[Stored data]
────────
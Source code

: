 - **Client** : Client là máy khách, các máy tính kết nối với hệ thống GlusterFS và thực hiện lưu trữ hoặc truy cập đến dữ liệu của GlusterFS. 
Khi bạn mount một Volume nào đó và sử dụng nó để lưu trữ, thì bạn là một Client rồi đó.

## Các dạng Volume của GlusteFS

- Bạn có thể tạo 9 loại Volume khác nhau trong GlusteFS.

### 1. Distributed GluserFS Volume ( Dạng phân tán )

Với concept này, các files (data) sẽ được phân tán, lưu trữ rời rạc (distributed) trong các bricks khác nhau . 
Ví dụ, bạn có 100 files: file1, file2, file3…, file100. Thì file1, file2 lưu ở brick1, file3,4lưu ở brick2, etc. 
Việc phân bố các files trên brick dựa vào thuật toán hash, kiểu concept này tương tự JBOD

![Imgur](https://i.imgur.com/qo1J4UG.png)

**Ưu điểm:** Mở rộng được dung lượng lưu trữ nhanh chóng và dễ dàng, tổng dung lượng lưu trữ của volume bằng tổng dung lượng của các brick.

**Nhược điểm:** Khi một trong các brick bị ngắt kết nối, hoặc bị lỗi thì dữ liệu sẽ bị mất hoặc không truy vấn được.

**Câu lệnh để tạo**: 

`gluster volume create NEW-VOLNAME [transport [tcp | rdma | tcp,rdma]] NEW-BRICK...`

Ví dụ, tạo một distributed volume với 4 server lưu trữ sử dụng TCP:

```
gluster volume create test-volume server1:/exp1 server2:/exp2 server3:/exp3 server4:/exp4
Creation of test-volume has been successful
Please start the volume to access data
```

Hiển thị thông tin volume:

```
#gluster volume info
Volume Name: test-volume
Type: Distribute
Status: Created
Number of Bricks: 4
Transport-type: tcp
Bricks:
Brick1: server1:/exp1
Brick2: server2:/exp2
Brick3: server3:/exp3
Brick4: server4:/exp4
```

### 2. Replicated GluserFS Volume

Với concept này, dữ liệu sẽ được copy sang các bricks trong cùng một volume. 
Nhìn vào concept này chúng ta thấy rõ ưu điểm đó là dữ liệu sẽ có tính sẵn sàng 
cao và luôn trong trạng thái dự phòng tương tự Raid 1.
────────
Show every line of the data in which the word "test" appears.

gluster volume create test-volume server1:/exp1 server2:/exp2 server3:/exp3 server4:/exp4
Creation of test-volume has been successful
Volume Name: test-volume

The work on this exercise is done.